Dr Comlan Atsu AGBOBLI

DG Itra

Nommé Directeur Général de l'ITRA par décision N° 0014/ITRA/CA du 7 décembre 2001 par le Conseil d'Administration, Dr Comlan Atsu AGBOBLI a pris fonction en janvier 2002. Il a signé le 10 janvier avec le Directeur Général sortant, Mr Fousséni ADAM, le document de passation de service en présence du personnel de l'Itra, du représentant du Ministre de l'Agriculture, de l'Elevage et de la Pêche, du Secrétaire Général dudit Ministère et du représentant du Président du Conseil d'Administration. Du 17 au 23 février, le nouveau Directeur Général a pris contact avec l'ensemble du personnel du siège, des Centres et Stations de Recherche.  Au cours de ces rencontres, il a partagé sa vision du management de l'Itra avec le personnel et a articulé son intervention autour de trois points qui sont le travail bien fait, l'efficacité et la transparence.

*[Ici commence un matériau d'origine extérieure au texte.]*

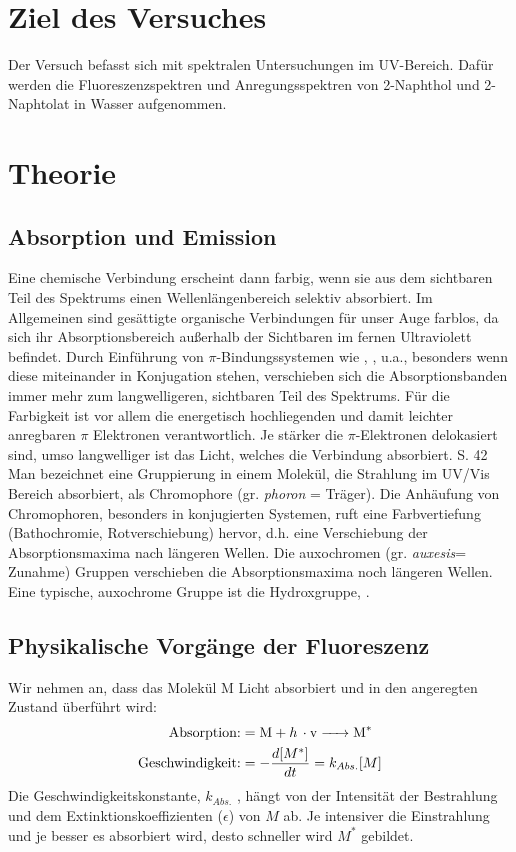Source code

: \documentclass[12pt]{article}
\begin{document}
\section{Ziel des Versuches}
Der Versuch befasst sich mit spektralen Untersuchungen im UV-Bereich. Dafür werden die Fluoreszenzspektren und Anregungsspektren von 2-Naphthol und 2-Naphtolat in Wasser aufgenommen.
\section {Theorie}
\subsection{Absorption und Emission\supercite{og}}
Eine chemische Verbindung erscheint dann farbig, wenn sie aus dem sichtbaren Teil des Spektrums einen Wellenlängenbereich selektiv absorbiert.
Im Allgemeinen sind gesättigte organische Verbindungen für unser Auge farblos, da sich ihr Absorptionsbereich außerhalb der Sichtbaren im fernen Ultraviolett
befindet. Durch Einführung von $\pi$-Bindungssystemen wie , ,  u.a., besonders wenn diese miteinander in Konjugation stehen, verschieben sich
die Absorptionsbanden immer mehr zum langwelligeren, sichtbaren Teil des Spektrums.
Für die Farbigkeit ist vor allem die energetisch hochliegenden und damit leichter anregbaren $\pi$ Elektronen verantwortlich.
Je stärker die $\pi$-Elektronen delokasiert sind, umso langwelliger ist das Licht, welches die Verbindung absorbiert. S. 42
Man bezeichnet eine Gruppierung in einem Molekül, die Strahlung im UV/Vis Bereich absorbiert, als Chromophore (gr. \textit{phoron} = Träger). Die Anhäufung von Chromophoren,
besonders in konjugierten Systemen, ruft eine Farbvertiefung (Bathochromie, Rotverschiebung) hervor, d.h. eine Verschiebung der Absorptionsmaxima nach längeren Wellen.
Die auxochromen (gr. \textit{auxesis}= Zunahme) Gruppen verschieben die Absorptionsmaxima noch längeren Wellen. Eine typische, auxochrome Gruppe ist die Hydroxgruppe, .
\subsection{Physikalische Vorgänge der Fluoreszenz\supercite{harris}}
Wir nehmen an, dass das Molekül M Licht absorbiert und in den angeregten Zustand 
überführt wird:
\begin{align*}
 \text{Absorption:} &= \ce{M + h \cdot v -> M^*}\\
 \text{Geschwindigkeit:} &= - \frac{d[M^*]}{dt} = k _{Abs.} [M]
\end{align*}
Die Geschwindigkeitskonstante, $k_{Abs.}$ , hängt von der Intensität der Bestrahlung und
dem Extinktionskoeffizienten ($\epsilon$) von $M$ ab. Je intensiver die Einstrahlung und je besser es
absorbiert wird, desto schneller wird $M^*$ gebildet.
\end{document}
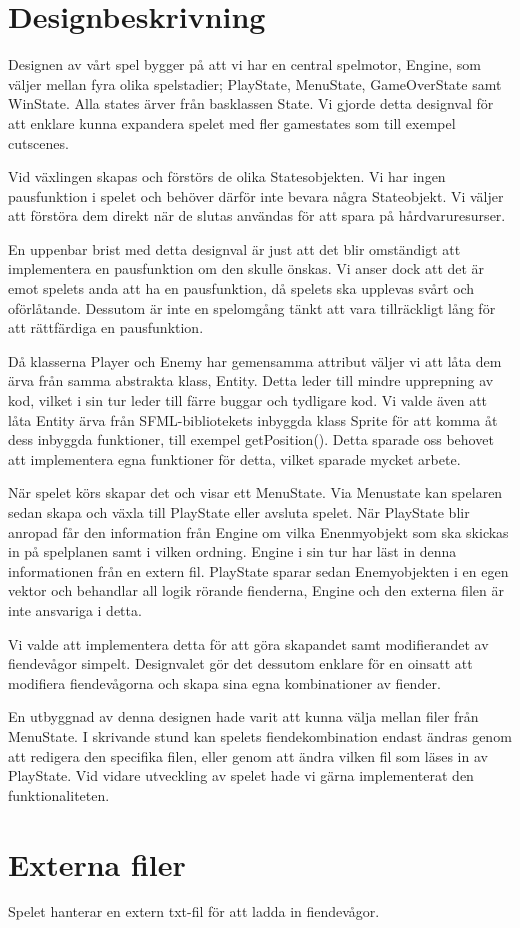 \documentclass{TDP005mall}
\begin{document}
\newpage

\section{Designbeskrivning}
Designen av vårt spel bygger på att vi har en central spelmotor, Engine, som väljer mellan fyra olika spelstadier;
PlayState, MenuState, GameOverState samt WinState. Alla states ärver från basklassen State.
Vi gjorde detta designval för att enklare kunna expandera spelet med fler gamestates som till exempel cutscenes.


Vid växlingen skapas och förstörs de olika Statesobjekten. Vi har ingen pausfunktion i spelet och behöver därför inte bevara några Stateobjekt. Vi väljer att förstöra dem direkt när de slutas användas för att spara på hårdvaruresurser.

En uppenbar brist med detta designval är just att det blir omständigt att implementera en pausfunktion om den skulle önskas. Vi anser dock att det är emot spelets anda att ha en pausfunktion, då spelets ska upplevas svårt och oförlåtande. Dessutom är inte en spelomgång tänkt att vara tillräckligt lång för att rättfärdiga en pausfunktion. 

Då klasserna Player och Enemy har gemensamma attribut väljer vi att låta dem ärva från samma abstrakta klass, Entity. Detta leder till mindre upprepning av kod, vilket i sin tur leder till färre buggar och tydligare kod. Vi valde även att låta Entity ärva från SFML-bibliotekets inbyggda klass Sprite för att komma åt dess inbyggda funktioner, till exempel getPosition(). Detta sparade oss behovet att implementera egna funktioner för detta, vilket sparade mycket arbete. 

När spelet körs skapar det och visar ett MenuState. 
Via Menustate kan spelaren sedan skapa och växla till PlayState eller avsluta spelet.
När PlayState blir anropad får den information från Engine om vilka Enenmyobjekt som ska skickas in på spelplanen samt i vilken ordning. Engine i sin tur har läst in denna informationen från en extern fil.
PlayState sparar sedan Enemyobjekten i en egen vektor och behandlar all logik rörande fienderna, Engine och den externa filen är inte ansvariga i detta.

Vi valde att implementera detta för att göra skapandet samt modifierandet av fiendevågor simpelt. Designvalet gör det dessutom enklare för en oinsatt att modifiera fiendevågorna och skapa sina egna kombinationer av fiender.

En utbyggnad av denna designen hade varit att kunna välja mellan filer från MenuState. I skrivande stund kan spelets fiendekombination endast ändras genom att redigera den specifika filen, eller genom att ändra vilken fil som läses in av PlayState. Vid vidare utveckling av spelet hade vi gärna implementerat den funktionaliteten.

\section{Externa filer}
Spelet hanterar en extern txt-fil för att ladda in fiendevågor.   
\end{document}
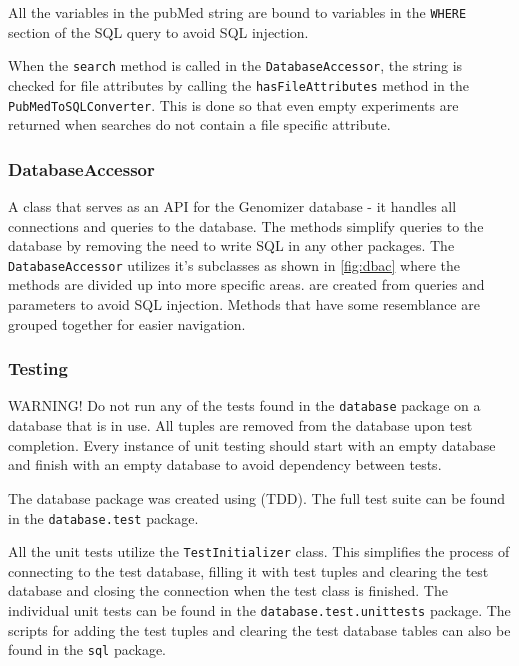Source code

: All the variables in the pubMed string are bound to variables in the \texttt{WHERE} section of the SQL query to avoid SQL injection. 

When the \texttt{search} method is called in the \texttt{DatabaseAccessor}, the  string is checked for file attributes by calling the \texttt{hasFileAttributes} method in the \texttt{PubMedToSQLConverter}. This is done so that even empty experiments are returned when searches do not contain a file specific attribute.

\subsubsection{DatabaseAccessor}
A class that serves as an API for the Genomizer database - it handles all connections and queries to the database. The methods simplify queries to the database by removing the need to write SQL in any other packages. The \texttt{DatabaseAccessor} utilizes it's subclasses as shown in \ref{fig:dbac} where the methods are divided up into more specific areas.  are created from queries and parameters to avoid SQL injection. Methods that have some resemblance are grouped together for easier navigation.

\subsubsection{Testing}
WARNING! Do not run any of the tests found in the \texttt{database} package on a database that is in use. All tuples are removed from the database upon test completion. Every instance of unit testing should start with an empty database and finish with an empty database to avoid dependency between tests.

The database package was created using  (TDD). The full test suite can be found in the \texttt{database.test} package.

All the unit tests utilize the \texttt{TestInitializer} class. This simplifies the process of connecting to the test database, filling it with test tuples and clearing the test database and closing the connection when the test class is finished. 
The individual unit tests can be found in the \texttt{database.test.unittests} package. The scripts for adding the test tuples and clearing the test database tables can also be found in the \texttt{sql} package.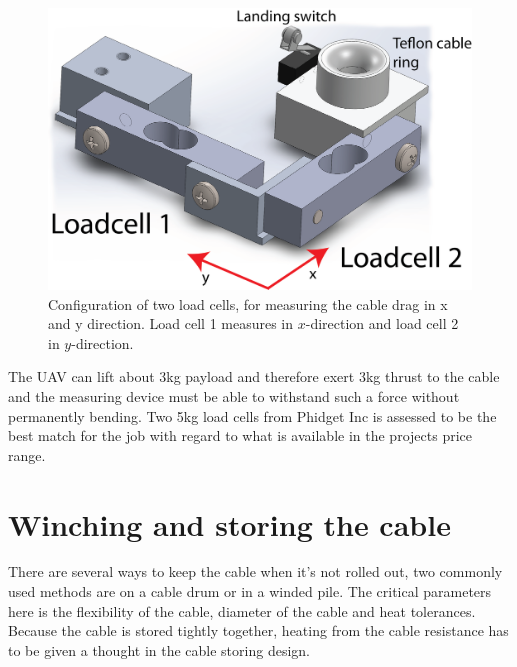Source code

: \begin{figure}[hbtp]
\centering
\includegraphics[scale=0.75]{graphics/cad/loadcell.png}
\caption[Configuration of two load cells, for measuring the cable drag]{Configuration of two load cells, for measuring the cable drag in x and y direction. Load cell 1 measures in $x$-direction and load cell 2 in $y$-direction.}
\label{fig:loadcells}
\end{figure}

\noindent
The UAV can lift about 3kg payload and therefore exert 3kg thrust to the cable and the measuring device must be able to withstand such a force without permanently bending. Two 5kg load cells from Phidget Inc is assessed to be the best match for the job with regard to what is available in the projects price range.








\section{Winching and storing the cable}
There are several ways to keep the cable when it's not rolled out, two commonly used methods are on a cable drum or in a winded pile. The critical parameters here is the flexibility of the cable, diameter of the cable and heat tolerances.  Because the cable is stored tightly together, heating from the cable resistance has to be given a thought in the cable storing design.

Partout où il est passé, le Directeur Général a prodigué des conseils au personnel en l'incitant à l'esprit d'initiative et à la rédaction des projets bancables. Il a invité le personnel au courage et a promis de tout mettre en œuvre pour la recherche des financements. Il a enfin demandé aux uns et aux autres d'associer leurs prières aux siennes pour que le Seigneur tout-puissant lui accorde la sagesse nécessaire pour conduire l'Itra dans la loyauté, la justice et la transparence.

                                                                                                            Takédéna KALGORA

Au Togo, les variétés locales de sorgho sont caractérisées par une faible productivité. Leurs rendements varient de 500 à 800 kg de sorgho-grain par hectare en champ paysan. Leur cycle végétatif est très long : 150 à 180 jours alors que la saison des pluies ne fait que se raccourcir dans ces dernières années. Cette situation a provoqué sur le plan national un déficit annuel de 33 000 à 50 000 tonnes de sorgho. Or, le sorgho qui donne entre 110 000 et 172 000 tonnes de graines par an, est l'une des principales cultures vivrières du pays.

C'est pourquoi l'Institut togolais de recherche agronomique (Itra) a entrepris en 1991 des recherches ayant abouti à des variétés de sorgho améliorées très productives, dont les plus intéressantes se sont révélées être Sorvato 1 (à grains blanc - ivoire) et Sorvato 28 (à grains rouges). Elles mesurent 2 à 2,5m, leur culture dure 100 à 105 jours, leurs rendements moyens varient de 2 à 3 tonnes à l'hectare en champ paysan, et de 5 tonnes à plus de 5 tonnes à l'hectare en culture intensive.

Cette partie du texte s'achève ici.